→ **EXERCISE DETAILS**
The records below are to be restated word for word; their pictures are not.

→ **INFORMATION SUPPLIED**

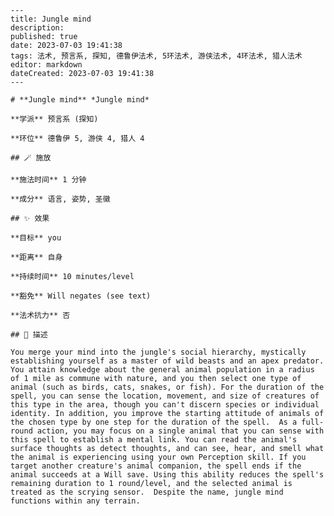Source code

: 
    ---
    title: Jungle mind
    description: 
    published: true
    date: 2023-07-03 19:41:38
    tags: 法术, 预言系, 探知, 德鲁伊法术, 5环法术, 游侠法术, 4环法术, 猎人法术
    editor: markdown
    dateCreated: 2023-07-03 19:41:38
    ---

    # **Jungle mind** *Jungle mind*

    **学派** 预言系 (探知) 

    **环位** 德鲁伊 5, 游侠 4, 猎人 4

    ## 🪄 施放

    **施法时间** 1 分钟

    **成分** 语言, 姿势, 圣徽

    ## ✨ 效果 

    **目标** you 

    **距离** 自身  

    **持续时间** 10 minutes/level 

    **豁免** Will negates (see text)

    **法术抗力** 否

    ## 📖 描述

    You merge your mind into the jungle's social hierarchy, mystically establishing yourself as a master of wild beasts and an apex predator. You attain knowledge about the general animal population in a radius of 1 mile as commune with nature, and you then select one type of animal (such as birds, cats, snakes, or fish). For the duration of the spell, you can sense the location, movement, and size of creatures of this type in the area, though you can't discern species or individual identity. In addition, you improve the starting attitude of animals of the chosen type by one step for the duration of the spell.  As a full-round action, you may focus on a single animal that you can sense with this spell to establish a mental link. You can read the animal's surface thoughts as detect thoughts, and can see, hear, and smell what the animal is experiencing using your own Perception skill. If you target another creature's animal companion, the spell ends if the animal succeeds at a Will save. Using this ability reduces the spell's remaining duration to 1 round/level, and the selected animal is treated as the scrying sensor.  Despite the name, jungle mind functions within any terrain.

→ **OUTPUT OF THE EXERCISE**
Source code

: 
    ---
    title: Jungle mind
    description: 
    published: true
    date: 2023-07-03 19:41:38
    tags: 法术, 预言系, 探知, 德鲁伊法术, 5环法术, 游侠法术, 4环法术, 猎人法术
    editor: markdown
    dateCreated: 2023-07-03 19:41:38
    ---

    # **Jungle mind** *Jungle mind*

    **学派** 预言系 (探知) 

    **环位** 德鲁伊 5, 游侠 4, 猎人 4

    ## 🪄 施放

    **施法时间** 1 分钟

    **成分** 语言, 姿势, 圣徽

    ## ✨ 效果 

    **目标** you 

    **距离** 自身  

    **持续时间** 10 minutes/level 

    **豁免** Will negates (see text)

    **法术抗力** 否

    ## 📖 描述

    You merge your mind into the jungle's social hierarchy, mystically establishing yourself as a master of wild beasts and an apex predator. You attain knowledge about the general animal population in a radius of 1 mile as commune with nature, and you then select one type of animal (such as birds, cats, snakes, or fish). For the duration of the spell, you can sense the location, movement, and size of creatures of this type in the area, though you can't discern species or individual identity. In addition, you improve the starting attitude of animals of the chosen type by one step for the duration of the spell.  As a full-round action, you may focus on a single animal that you can sense with this spell to establish a mental link. You can read the animal's surface thoughts as detect thoughts, and can see, hear, and smell what the animal is experiencing using your own Perception skill. If you target another creature's animal companion, the spell ends if the animal succeeds at a Will save. Using this ability reduces the spell's remaining duration to 1 round/level, and the selected animal is treated as the scrying sensor.  Despite the name, jungle mind functions within any terrain.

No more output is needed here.